The PCTFREE parameter is only effective when the index is created - after
that, new index block entries are made and PCTFREE is
ignored. PCTFREE is ignored because entries are not updated - instead a
logical delete and physical insert of a new index entry is made.
PCTUSED cannot be specified for an index because updates are not made
to index entries.
Use a low PCTFREE when the indexed column is system generated as would be
the case with a sequence (sequence indexes tend to increase in an ascending
fashion) because new entries tend to be made to new data blocks - there are no or
few insertions into data blocks that already contain index entries.
Use a high PCTFREE when the indexed column or set of columns can take
on random values that are not predictable. Such is the case when a
newOrderline row is inserted - the ProductID column may be a non-unique
foreign key index and the product to be sold on an Orderline is not predictable for
any given order.
The Default and Minimum for INITTRANS is 2. The limit on MAXTRANS is 255 -
this number would be inordinately large.
By default, LOGGING is on so that the index creation is logged into the redo log
file. Specifying NOLOGGING would increase the speed of index creation initially,
but would not enable recovery at the time the index is created.
Interestingly, Oracle will use existing indexes to create new indexes whenever the
key for the new index corresponds to the leading part of the key of an existing index.
Indexes and Constraints
The UNIQUE and PRIMARY KEY constraints on tables are enforced by creating
indexes on the unique key or primary key – creation of the index is automatic when
such a constraint is enabled.
You can specify a USING INDEX clause to control the creation process. The index
created takes the name of the constraint unless otherwise specified.

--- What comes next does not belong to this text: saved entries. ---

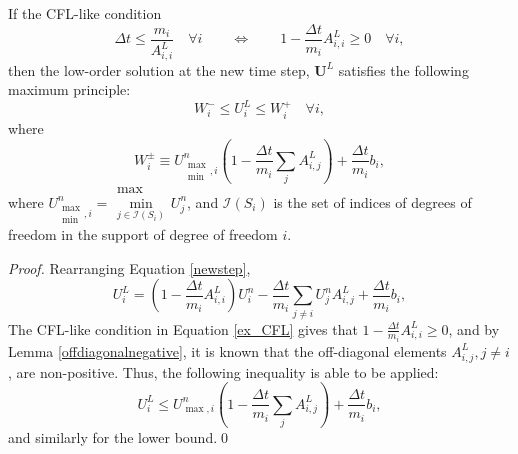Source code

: \begin{theorem}
If the CFL-like condition
\begin{equation}\label{ex_CFL}
   \Delta t \leq \frac{m_i}{A_{i,i}^L}\quad\forall i
   \qquad\Longleftrightarrow\qquad
   1 - \frac{\Delta t}{m_i}A_{i,i}^L \geq 0\quad\forall i,
\end{equation}
then the low-order solution at the new time step, $\mathbf{U}^L$ satisfies the following maximum principle:
\begin{equation}\label{explicit_max_principle}
   W_i^-\leq U_i^L\leq W_i^+\quad\forall i,
\end{equation}
where
\begin{equation}\label{ex_bounds}
   W_i^\pm\equiv U_{\substack{\max\\\min},i}^n\left(1-\frac{\Delta t}{m_i}\sum\limits_j A^L_{i,j}\right)
      + \frac{\Delta t}{m_i}b_i,
\end{equation}
where $U_{\substack{\max\\\min},i}^n = \substack{\max\\\min\limits_{j\in \mathcal{I}(S_i)}}U_j^n$,
and $\mathcal{I}(S_i)$ is the set of indices of degrees of freedom in the
support of degree of freedom $i$.
\end{theorem}
\begin{proof}
Rearranging Equation \ref{newstep},
\[
   U_i^L = \left(1-\frac{\Delta t}{m_i}A^L_{i,i}\right)U_i^n - \frac{\Delta t}{m_i}
      \sum\limits_{j\ne i} U_j^n A^L_{i,j} + \frac{\Delta t}{m_i}b_i,
\]
The CFL-like condition in Equation \ref{ex_CFL} gives that $1-\frac{\Delta t}{m_i}A^L_{i,i} \ge 0$, and by
Lemma \ref{offdiagonalnegative}, it is known that the off-diagonal
elements $A^L_{i,j}, j\ne i$, are non-positive. Thus, the following inequality is
able to be applied:
\[
   U_i^L \le
   U_{\max,i}^n\left(1-\frac{\Delta t}{m_i}\sum\limits_j A^L_{i,j}\right)
      + \frac{\Delta t}{m_i}b_i,
\]
and similarly for the lower bound.\qed
\end{proof}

Example creating a PRIMARY KEY constraint while creating a table.
CREATE TABLE District (
District_Number NUMBER(5)
CONSTRAINT District_PK PRIMARY KEY,
District_Name VARCHAR2(50)
)
ENABLE PRIMARY KEY USING INDEX
TABLESPACE Index01
PCTFREE 0;
Key-Compressed Index
This is a B-tree with compression – compression eliminates duplicate occurrences
of a key in an index leaf block.
CREATE INDEX Emp_Name ON Emp (Last_Name, First_Name)
TABLESPACE Index01
COMPRESS 1;
This approach breaks an index key into a prefix and suffix entry in the index
block. Compression causes sharing of the prefix entries among all suffix entries
and save lots of space allowing the storage of more keys in a block.
Use key compression when:
The index is non-unique where the ROWID column is appended to the key to
make the index key unique.
The index is a non-unique multicolumn index –
example: Zip_Code + Last_Name.
Creating a Large Index
When creating an extremely large index, consider allocating a larger temporary
tablespace for the index creation using the following procedure:
1. Create a new temporary tablespace using the CREATE
TABLESPACE or CREATE TEMPORARY TABLESPACE statement.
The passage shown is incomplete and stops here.